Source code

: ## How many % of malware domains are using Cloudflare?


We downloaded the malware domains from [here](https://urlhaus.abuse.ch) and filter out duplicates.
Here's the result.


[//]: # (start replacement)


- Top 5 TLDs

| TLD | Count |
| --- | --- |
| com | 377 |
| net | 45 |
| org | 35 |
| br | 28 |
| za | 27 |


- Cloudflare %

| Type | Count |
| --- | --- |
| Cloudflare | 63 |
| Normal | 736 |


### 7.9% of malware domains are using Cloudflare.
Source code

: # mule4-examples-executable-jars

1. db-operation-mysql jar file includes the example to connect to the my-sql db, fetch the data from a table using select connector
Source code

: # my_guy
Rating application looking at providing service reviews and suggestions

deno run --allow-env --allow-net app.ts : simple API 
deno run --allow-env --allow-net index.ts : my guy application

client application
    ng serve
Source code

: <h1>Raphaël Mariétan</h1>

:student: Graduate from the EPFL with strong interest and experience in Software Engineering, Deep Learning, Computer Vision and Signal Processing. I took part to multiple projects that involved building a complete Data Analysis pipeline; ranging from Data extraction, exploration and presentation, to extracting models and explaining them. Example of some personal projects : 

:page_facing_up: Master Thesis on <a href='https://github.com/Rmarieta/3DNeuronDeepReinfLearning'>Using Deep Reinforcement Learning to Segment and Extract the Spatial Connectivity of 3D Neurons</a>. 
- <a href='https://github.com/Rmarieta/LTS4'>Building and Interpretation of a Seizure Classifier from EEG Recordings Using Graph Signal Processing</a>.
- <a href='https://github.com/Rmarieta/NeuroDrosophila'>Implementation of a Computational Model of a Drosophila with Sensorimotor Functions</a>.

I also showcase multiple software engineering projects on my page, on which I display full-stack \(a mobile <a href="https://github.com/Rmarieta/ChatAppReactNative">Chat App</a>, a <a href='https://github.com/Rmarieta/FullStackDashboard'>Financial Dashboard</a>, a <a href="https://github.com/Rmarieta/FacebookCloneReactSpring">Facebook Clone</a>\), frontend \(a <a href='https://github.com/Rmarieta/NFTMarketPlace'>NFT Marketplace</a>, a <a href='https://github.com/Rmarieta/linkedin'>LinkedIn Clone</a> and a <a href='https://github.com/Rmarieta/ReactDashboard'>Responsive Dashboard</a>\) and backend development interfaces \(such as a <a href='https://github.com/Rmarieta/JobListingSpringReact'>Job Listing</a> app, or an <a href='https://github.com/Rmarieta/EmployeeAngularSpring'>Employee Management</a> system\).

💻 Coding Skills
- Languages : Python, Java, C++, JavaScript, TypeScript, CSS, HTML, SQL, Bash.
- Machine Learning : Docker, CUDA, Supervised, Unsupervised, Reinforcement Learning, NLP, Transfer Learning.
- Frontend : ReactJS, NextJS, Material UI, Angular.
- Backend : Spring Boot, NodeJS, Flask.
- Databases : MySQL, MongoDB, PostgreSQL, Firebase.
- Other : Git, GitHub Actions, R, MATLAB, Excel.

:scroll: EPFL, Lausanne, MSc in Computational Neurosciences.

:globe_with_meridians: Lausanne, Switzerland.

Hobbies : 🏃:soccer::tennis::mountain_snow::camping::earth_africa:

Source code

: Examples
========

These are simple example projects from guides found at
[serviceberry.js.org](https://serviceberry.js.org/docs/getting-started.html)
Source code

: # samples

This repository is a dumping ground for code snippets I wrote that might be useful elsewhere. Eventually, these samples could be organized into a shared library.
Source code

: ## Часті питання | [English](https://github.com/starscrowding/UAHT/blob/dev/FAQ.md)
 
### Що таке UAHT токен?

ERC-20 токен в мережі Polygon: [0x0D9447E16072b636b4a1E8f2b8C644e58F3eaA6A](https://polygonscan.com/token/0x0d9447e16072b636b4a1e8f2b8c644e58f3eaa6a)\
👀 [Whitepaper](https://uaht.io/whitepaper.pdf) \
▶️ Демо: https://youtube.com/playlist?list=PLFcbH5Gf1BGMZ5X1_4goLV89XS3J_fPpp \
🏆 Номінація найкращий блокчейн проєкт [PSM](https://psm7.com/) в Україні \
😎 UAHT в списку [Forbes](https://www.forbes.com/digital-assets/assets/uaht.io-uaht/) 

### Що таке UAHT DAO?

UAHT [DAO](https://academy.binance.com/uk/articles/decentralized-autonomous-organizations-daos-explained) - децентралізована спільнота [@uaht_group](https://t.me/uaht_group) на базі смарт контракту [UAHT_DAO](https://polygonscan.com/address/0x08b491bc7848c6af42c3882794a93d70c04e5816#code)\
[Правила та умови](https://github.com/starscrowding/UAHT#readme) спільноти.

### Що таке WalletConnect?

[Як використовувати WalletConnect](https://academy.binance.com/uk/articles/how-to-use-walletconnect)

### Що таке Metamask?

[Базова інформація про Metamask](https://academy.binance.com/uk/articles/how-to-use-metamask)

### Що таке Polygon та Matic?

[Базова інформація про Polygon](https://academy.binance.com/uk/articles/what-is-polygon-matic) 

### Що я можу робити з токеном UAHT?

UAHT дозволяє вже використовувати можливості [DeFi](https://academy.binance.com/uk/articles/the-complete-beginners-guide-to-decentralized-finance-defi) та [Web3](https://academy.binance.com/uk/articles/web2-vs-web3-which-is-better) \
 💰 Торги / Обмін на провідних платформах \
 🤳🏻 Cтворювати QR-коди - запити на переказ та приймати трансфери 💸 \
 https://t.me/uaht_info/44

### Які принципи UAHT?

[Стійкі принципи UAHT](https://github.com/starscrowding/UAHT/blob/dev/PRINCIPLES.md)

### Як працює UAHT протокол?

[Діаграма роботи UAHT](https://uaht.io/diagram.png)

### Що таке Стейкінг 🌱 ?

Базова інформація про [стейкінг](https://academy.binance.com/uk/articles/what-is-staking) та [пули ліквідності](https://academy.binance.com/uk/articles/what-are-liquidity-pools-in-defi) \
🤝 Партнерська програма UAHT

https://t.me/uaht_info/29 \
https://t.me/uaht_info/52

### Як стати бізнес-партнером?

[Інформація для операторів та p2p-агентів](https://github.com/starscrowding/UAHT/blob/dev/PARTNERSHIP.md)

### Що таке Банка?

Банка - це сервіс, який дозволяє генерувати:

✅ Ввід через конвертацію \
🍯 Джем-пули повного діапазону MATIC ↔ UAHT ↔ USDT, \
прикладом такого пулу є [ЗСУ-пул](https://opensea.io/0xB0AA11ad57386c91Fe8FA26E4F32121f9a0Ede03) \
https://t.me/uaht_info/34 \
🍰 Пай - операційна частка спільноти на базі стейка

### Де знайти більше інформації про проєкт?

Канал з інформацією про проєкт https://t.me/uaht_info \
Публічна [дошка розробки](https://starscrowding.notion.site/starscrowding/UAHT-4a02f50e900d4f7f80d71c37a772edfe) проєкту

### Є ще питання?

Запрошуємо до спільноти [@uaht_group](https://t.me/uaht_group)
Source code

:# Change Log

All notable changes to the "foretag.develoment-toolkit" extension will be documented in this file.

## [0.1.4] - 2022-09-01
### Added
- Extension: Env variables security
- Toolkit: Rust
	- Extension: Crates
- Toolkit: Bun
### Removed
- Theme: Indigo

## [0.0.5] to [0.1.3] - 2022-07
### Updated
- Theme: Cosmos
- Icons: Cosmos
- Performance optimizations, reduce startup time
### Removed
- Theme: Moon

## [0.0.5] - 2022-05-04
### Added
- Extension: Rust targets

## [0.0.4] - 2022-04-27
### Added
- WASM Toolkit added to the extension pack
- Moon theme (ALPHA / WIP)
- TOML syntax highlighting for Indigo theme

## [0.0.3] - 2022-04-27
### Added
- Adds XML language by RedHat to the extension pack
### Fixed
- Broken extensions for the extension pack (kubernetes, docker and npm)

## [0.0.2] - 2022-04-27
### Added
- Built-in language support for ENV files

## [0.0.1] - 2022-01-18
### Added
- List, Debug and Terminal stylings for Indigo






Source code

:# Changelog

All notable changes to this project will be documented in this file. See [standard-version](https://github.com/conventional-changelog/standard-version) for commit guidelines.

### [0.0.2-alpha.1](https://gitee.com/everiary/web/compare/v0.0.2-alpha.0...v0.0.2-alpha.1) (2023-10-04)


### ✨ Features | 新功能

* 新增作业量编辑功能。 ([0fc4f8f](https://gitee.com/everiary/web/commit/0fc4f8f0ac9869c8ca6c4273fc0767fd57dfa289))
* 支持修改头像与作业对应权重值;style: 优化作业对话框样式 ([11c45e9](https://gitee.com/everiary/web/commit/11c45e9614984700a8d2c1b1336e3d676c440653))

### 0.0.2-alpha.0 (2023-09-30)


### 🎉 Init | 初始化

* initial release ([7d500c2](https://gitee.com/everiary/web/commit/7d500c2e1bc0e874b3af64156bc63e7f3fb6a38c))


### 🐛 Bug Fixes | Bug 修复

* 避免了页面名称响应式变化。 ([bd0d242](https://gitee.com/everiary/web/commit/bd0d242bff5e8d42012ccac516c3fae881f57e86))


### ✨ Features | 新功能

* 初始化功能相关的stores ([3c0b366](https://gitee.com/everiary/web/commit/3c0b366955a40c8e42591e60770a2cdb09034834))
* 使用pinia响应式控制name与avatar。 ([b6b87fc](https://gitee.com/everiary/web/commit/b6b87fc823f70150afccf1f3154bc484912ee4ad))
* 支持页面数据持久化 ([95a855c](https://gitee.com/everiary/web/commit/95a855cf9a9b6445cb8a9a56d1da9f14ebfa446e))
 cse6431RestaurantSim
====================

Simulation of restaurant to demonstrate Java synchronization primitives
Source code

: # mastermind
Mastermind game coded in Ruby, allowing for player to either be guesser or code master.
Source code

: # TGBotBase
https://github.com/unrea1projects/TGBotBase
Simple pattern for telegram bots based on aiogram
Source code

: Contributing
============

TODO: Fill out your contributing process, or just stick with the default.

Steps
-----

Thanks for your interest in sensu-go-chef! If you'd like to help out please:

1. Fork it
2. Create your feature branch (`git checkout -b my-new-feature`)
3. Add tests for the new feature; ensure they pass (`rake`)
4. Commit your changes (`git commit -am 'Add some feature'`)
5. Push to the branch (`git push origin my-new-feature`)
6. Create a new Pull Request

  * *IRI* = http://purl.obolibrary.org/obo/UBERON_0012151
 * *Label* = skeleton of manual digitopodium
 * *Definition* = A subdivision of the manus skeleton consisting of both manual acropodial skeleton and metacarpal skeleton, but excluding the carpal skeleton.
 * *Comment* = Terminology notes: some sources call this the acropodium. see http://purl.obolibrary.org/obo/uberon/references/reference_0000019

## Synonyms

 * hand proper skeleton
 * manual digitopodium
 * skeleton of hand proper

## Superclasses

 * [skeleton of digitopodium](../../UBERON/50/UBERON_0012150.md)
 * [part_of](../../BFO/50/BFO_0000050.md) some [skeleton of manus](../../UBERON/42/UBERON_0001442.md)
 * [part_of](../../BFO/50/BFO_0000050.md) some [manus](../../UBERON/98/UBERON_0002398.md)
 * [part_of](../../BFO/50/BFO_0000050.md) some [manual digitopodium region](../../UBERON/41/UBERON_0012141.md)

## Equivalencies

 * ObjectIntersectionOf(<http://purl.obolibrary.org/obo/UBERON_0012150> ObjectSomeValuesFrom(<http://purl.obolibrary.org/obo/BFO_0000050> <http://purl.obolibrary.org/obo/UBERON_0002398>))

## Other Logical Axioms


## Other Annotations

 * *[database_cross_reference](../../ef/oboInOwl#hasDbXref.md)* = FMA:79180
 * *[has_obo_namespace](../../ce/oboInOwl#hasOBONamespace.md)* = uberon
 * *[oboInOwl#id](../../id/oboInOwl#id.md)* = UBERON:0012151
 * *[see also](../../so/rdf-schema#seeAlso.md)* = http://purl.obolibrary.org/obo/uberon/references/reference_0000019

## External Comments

** DESCRIPTION OF THE TASK **
Scan the lines above for "[//]: # (start replacement)" and for "deno run --allow-env --allow-net app.ts". Repeat exactly the line holding each of them and every line in between.

** SOLVED PROBLEM **
[//]: # (start replacement)


- Top 5 TLDs

| TLD | Count |
| --- | --- |
| com | 377 |
| net | 45 |
| org | 35 |
| br | 28 |
| za | 27 |


- Cloudflare %

| Type | Count |
| --- | --- |
| Cloudflare | 63 |
| Normal | 736 |


### 7.9% of malware domains are using Cloudflare.
Source code

: # mule4-examples-executable-jars

1. db-operation-mysql jar file includes the example to connect to the my-sql db, fetch the data from a table using select connector
Source code

: # my_guy
Rating application looking at providing service reviews and suggestions

deno run --allow-env --allow-net app.ts : simple API 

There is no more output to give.